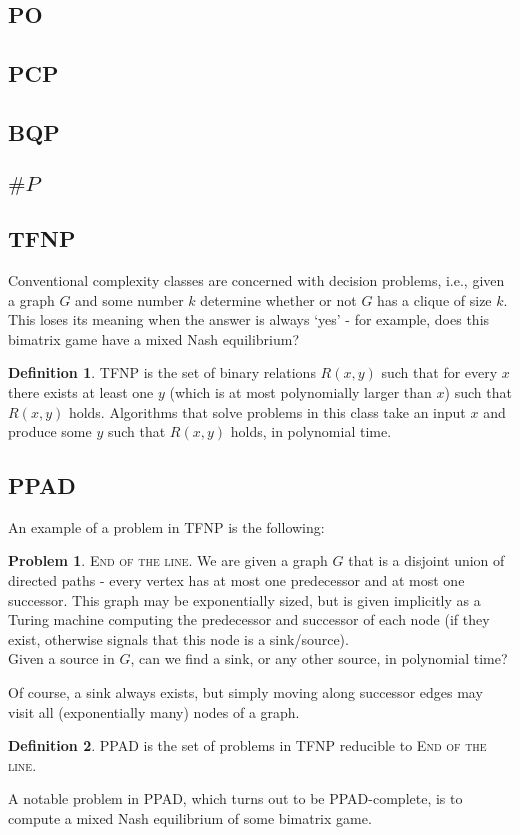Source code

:\documentclass[]{article}
\theoremstyle{definition}
\newtheorem{definition}{Definition}[section]
\newtheorem{problem}{Problem}[section]
\begin{document}
\subsection{PO}

\subsection{PCP}

\subsection{BQP}

\subsection{$\# P$}
\fi
\subsection{TFNP}
Conventional complexity classes are concerned with decision problems, i.e., given a graph $G$ and some number $k$ determine whether or not $G$ has a clique of size $k$.\\
This loses its meaning when the answer is always `yes' - for example, does this bimatrix game have a mixed Nash equilibrium?\\
\begin{definition}
	TFNP is the set of binary relations $R(x, y)$ such that for every $x$ there exists at least one $y$ (which is at most polynomially larger than $x$) such that $R(x,y)$ holds.
	Algorithms that solve problems in this class take an input $x$ and produce some $y$ such that $R(x, y)$ holds, in polynomial time.
\end{definition}

\subsection{PPAD}
An example of a problem in TFNP is the following:
\begin{problem}
	\textsc{End of the line.} We are given a graph $G$ that is a disjoint union of directed paths - every vertex has at most one predecessor and at most one successor. This graph may be exponentially sized,
	but is given implicitly as a Turing machine computing the predecessor and successor of each node (if they exist, otherwise signals that this node is a sink/source).\\
	Given a source in $G$, can we find a sink, or any other source, in polynomial time?
\end{problem}

Of course, a sink always exists, but simply moving along successor edges may visit all (exponentially many) nodes of a graph.

\begin{definition}
	PPAD is the set of problems in TFNP reducible to \textsc{End of the line.}
\end{definition}

A notable problem in PPAD, which turns out to be PPAD-complete, is to compute a mixed Nash equilibrium of some bimatrix game.
\end{document}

________________

* **Task brief**
Line by line, write out the entries exactly, and leave the pictures out.

* **Written response**
Source code

:\documentclass[]{article}
\theoremstyle{definition}
\newtheorem{definition}{Definition}[section]
\newtheorem{problem}{Problem}[section]
\begin{document}
\subsection{PO}

\subsection{PCP}

\subsection{BQP}

\subsection{$\# P$}
\fi
\subsection{TFNP}
Conventional complexity classes are concerned with decision problems, i.e., given a graph $G$ and some number $k$ determine whether or not $G$ has a clique of size $k$.\\
This loses its meaning when the answer is always `yes' - for example, does this bimatrix game have a mixed Nash equilibrium?\\
\begin{definition}
	TFNP is the set of binary relations $R(x, y)$ such that for every $x$ there exists at least one $y$ (which is at most polynomially larger than $x$) such that $R(x,y)$ holds.
	Algorithms that solve problems in this class take an input $x$ and produce some $y$ such that $R(x, y)$ holds, in polynomial time.
\end{definition}

\subsection{PPAD}
An example of a problem in TFNP is the following:
\begin{problem}
	\textsc{End of the line.} We are given a graph $G$ that is a disjoint union of directed paths - every vertex has at most one predecessor and at most one successor. This graph may be exponentially sized,
	but is given implicitly as a Turing machine computing the predecessor and successor of each node (if they exist, otherwise signals that this node is a sink/source).\\
	Given a source in $G$, can we find a sink, or any other source, in polynomial time?
\end{problem}

Of course, a sink always exists, but simply moving along successor edges may visit all (exponentially many) nodes of a graph.

\begin{definition}
	PPAD is the set of problems in TFNP reducible to \textsc{End of the line.}
\end{definition}

A notable problem in PPAD, which turns out to be PPAD-complete, is to compute a mixed Nash equilibrium of some bimatrix game.
\end{document}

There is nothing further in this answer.